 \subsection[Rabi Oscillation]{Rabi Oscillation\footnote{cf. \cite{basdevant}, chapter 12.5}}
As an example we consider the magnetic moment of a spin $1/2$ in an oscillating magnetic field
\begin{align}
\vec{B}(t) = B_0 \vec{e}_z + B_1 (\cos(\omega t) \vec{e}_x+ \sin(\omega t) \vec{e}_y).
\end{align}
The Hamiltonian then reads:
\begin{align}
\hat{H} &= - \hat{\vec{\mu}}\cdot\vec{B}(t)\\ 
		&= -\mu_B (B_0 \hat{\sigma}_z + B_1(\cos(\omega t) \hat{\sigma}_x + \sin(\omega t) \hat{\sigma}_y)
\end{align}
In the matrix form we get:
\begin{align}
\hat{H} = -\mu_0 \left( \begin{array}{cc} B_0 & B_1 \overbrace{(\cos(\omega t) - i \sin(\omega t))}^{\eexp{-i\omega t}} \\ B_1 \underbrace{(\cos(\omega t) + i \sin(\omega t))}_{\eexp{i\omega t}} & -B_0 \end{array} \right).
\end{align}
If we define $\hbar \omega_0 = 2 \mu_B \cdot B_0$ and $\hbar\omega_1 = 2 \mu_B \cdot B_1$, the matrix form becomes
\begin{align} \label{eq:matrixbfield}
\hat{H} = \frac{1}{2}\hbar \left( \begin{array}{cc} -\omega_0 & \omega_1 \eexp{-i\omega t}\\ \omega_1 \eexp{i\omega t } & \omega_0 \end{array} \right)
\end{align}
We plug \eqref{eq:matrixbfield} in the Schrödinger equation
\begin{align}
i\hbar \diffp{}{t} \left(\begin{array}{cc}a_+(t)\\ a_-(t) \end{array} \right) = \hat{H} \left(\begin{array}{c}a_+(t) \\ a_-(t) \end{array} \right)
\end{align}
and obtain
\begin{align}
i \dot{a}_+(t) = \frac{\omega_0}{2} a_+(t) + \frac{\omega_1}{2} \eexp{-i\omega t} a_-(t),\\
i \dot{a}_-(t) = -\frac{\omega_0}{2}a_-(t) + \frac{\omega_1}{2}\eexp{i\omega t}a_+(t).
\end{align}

+ + + +

• **TRY IT**: Every record should be retyped so that it matches the original exactly.

• **SOLUTION FOR THIS TASK**:
 \subsection[Rabi Oscillation]{Rabi Oscillation\footnote{cf. \cite{basdevant}, chapter 12.5}}
As an example we consider the magnetic moment of a spin $1/2$ in an oscillating magnetic field
\begin{align}
\vec{B}(t) = B_0 \vec{e}_z + B_1 (\cos(\omega t) \vec{e}_x+ \sin(\omega t) \vec{e}_y).
\end{align}
The Hamiltonian then reads:
\begin{align}
\hat{H} &= - \hat{\vec{\mu}}\cdot\vec{B}(t)\\ 
		&= -\mu_B (B_0 \hat{\sigma}_z + B_1(\cos(\omega t) \hat{\sigma}_x + \sin(\omega t) \hat{\sigma}_y)
\end{align}
In the matrix form we get:
\begin{align}
\hat{H} = -\mu_0 \left( \begin{array}{cc} B_0 & B_1 \overbrace{(\cos(\omega t) - i \sin(\omega t))}^{\eexp{-i\omega t}} \\ B_1 \underbrace{(\cos(\omega t) + i \sin(\omega t))}_{\eexp{i\omega t}} & -B_0 \end{array} \right).
\end{align}
If we define $\hbar \omega_0 = 2 \mu_B \cdot B_0$ and $\hbar\omega_1 = 2 \mu_B \cdot B_1$, the matrix form becomes
\begin{align} \label{eq:matrixbfield}
\hat{H} = \frac{1}{2}\hbar \left( \begin{array}{cc} -\omega_0 & \omega_1 \eexp{-i\omega t}\\ \omega_1 \eexp{i\omega t } & \omega_0 \end{array} \right)
\end{align}
We plug \eqref{eq:matrixbfield} in the Schrödinger equation
\begin{align}
i\hbar \diffp{}{t} \left(\begin{array}{cc}a_+(t)\\ a_-(t) \end{array} \right) = \hat{H} \left(\begin{array}{c}a_+(t) \\ a_-(t) \end{array} \right)
\end{align}
and obtain
\begin{align}
i \dot{a}_+(t) = \frac{\omega_0}{2} a_+(t) + \frac{\omega_1}{2} \eexp{-i\omega t} a_-(t),\\
i \dot{a}_-(t) = -\frac{\omega_0}{2}a_-(t) + \frac{\omega_1}{2}\eexp{i\omega t}a_+(t).
\end{align}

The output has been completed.